分支消除是 dead code elimination 这类优化手段中的一种。一段代码永远不会被执行，称之为 dead，因此就不需要被编译，不用包含到最终的二进制中。

我们可以利用这点来完成昂贵的debugging，将其隐藏在：

const debug = false

这可以和build tags一起使用。

译注：将debug有关的逻辑放在条件语句块中，只有debug为true时才会执行。
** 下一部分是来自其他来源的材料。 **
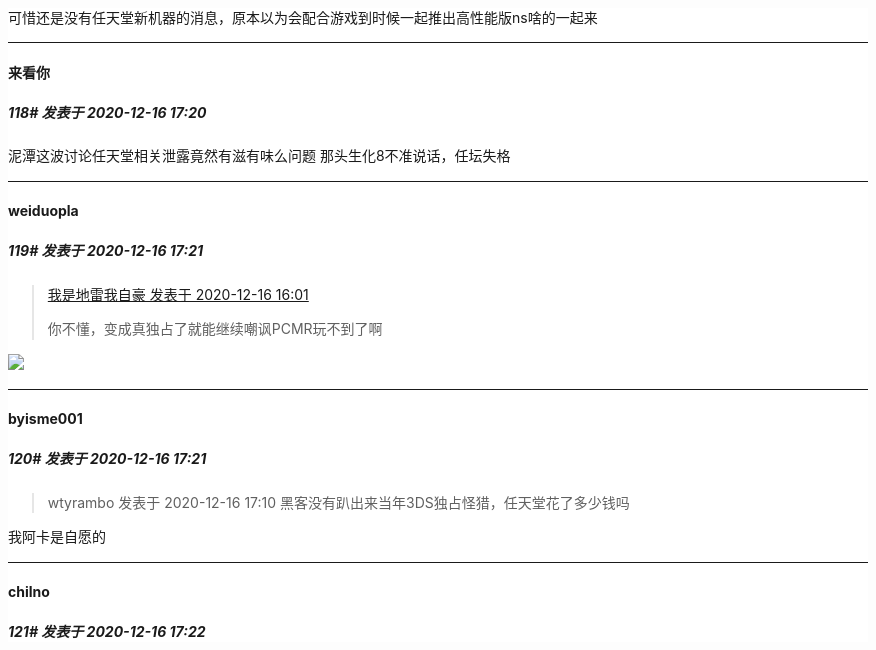 


可惜还是没有任天堂新机器的消息，原本以为会配合游戏到时候一起推出高性能版ns啥的一起来







*****

####  来看你  
##### 118#       发表于 2020-12-16 17:20




泥潭这波讨论任天堂相关泄露竟然有滋有味么问题
那头生化8不准说话，任坛失格







*****

####  weiduopla  
##### 119#       发表于 2020-12-16 17:21



<blockquote><a href="httphttps://bbs.saraba1st.com/2b/forum.php?mod=redirect&amp;goto=findpost&amp;pid=49741528&amp;ptid=1977891" target="_blank">我是地雷我自豪 发表于 2020-12-16 16:01</a>

你不懂，变成真独占了就能继续嘲讽PCMR玩不到了啊</blockquote>
<img src="https://static.saraba1st.com/image/smiley/face2017/037.png" referrerpolicy="no-referrer">







*****

####  byisme001  
##### 120#       发表于 2020-12-16 17:21



<blockquote>wtyrambo 发表于 2020-12-16 17:10
黑客没有趴出来当年3DS独占怪猎，任天堂花了多少钱吗</blockquote>
我阿卡是自愿的







*****

####  chilno  
##### 121#       发表于 2020-12-16 17:22
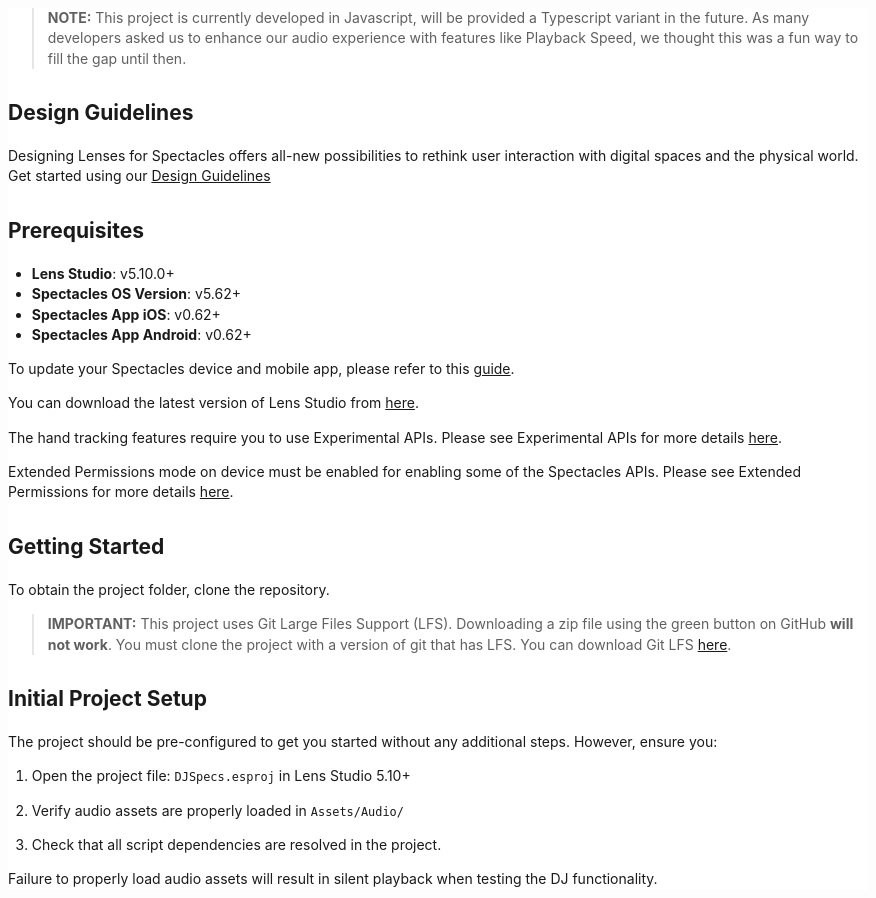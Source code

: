 > **NOTE:**
> This project is currently developed in Javascript, will be provided a Typescript variant in the future. As many developers asked us to enhance our audio experience with features like Playback Speed, we thought this was a fun way to fill the gap until then. 

## Design Guidelines

Designing Lenses for Spectacles offers all-new possibilities to rethink user interaction with digital spaces and the physical world.
Get started using our [Design Guidelines](https://developers.snap.com/spectacles/best-practices/design-for-spectacles/introduction-to-spatial-design)

## Prerequisites

- **Lens Studio**: v5.10.0+
- **Spectacles OS Version**: v5.62+
- **Spectacles App iOS**: v0.62+
- **Spectacles App Android**: v0.62+

To update your Spectacles device and mobile app, please refer to this [guide](https://support.spectacles.com/hc/en-us/articles/30214953982740-Updating).

You can download the latest version of Lens Studio from [here](https://ar.snap.com/download?lang=en-US).

The hand tracking features require you to use Experimental APIs. Please see Experimental APIs for more details [here](https://developers.snap.com/spectacles/about-spectacles-features/apis/experimental-apis).

Extended Permissions mode on device must be enabled for enabling some of the Spectacles APIs. Please see Extended Permissions for more details [here](https://developers.snap.com/spectacles/permission-privacy/extended-permissions).

## Getting Started

To obtain the project folder, clone the repository.

> **IMPORTANT:**
> This project uses Git Large Files Support (LFS). Downloading a zip file using the green button on GitHub **will not work**. You must clone the project with a version of git that has LFS.
> You can download Git LFS [here](https://git-lfs.github.com/).

## Initial Project Setup

The project should be pre-configured to get you started without any additional steps. However, ensure you:

1. Open the project file: `DJSpecs.esproj` in Lens Studio 5.10+

2. Verify audio assets are properly loaded in `Assets/Audio/`

3. Check that all script dependencies are resolved in the project.

Failure to properly load audio assets will result in silent playback when testing the DJ functionality.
这样，当debug为false时，这些代码不会被编译到二进制文件中。

3.4.2. Adjusting the level of inlining

通过-gcflags=-l来调整内联级别。

-gcflags=-l, 禁用内联
-gcflags='-l -l' 内联级别是 2，更激进，可能更快，可能会生成更大的二进制文件
-gcflags='-l -l -l' 内联级别是 3，更加激进，二进制文件肯定更大，也许会更快，但也可能带来问题
-gcflags=-l=4 将启用实验性的中栈内联（mid stack inlining optimisation）

3.4.3. Mid Stack inlining

从Go 1.12 开始，默认开启上述的中栈内联。

在Go 1.11以及之前的版本中，上个例子中的F()函数严格意义上来说并不是叶子函数——它调用了Max。由于内联的优化，F函数现在也被内联到它的调用者里了。这是因为，当Max函数内联到F后，F函数中没有其他函数调用，也变成了一个潜在的叶子函数。

3.4.4. Futher reading

3.5. Prove pass

编译器的SSA后端有一个叫做 prove pass 的特性。Prove建立了变量之间的关系。

看这个例子：

package main

func foo(x int32) bool {
	if x > 5 { 
		if x > 3 { 
			return true
		}
		panic("x less than 3")
	}
	return false
}

func main() {
	foo(-1)
}

注意到如果 x > 5，那么x > 3必定成立。

3.5.1. Prove it

编译器可以展示出prove pass的工作。将-d通过-gcflags传递给go tool compile。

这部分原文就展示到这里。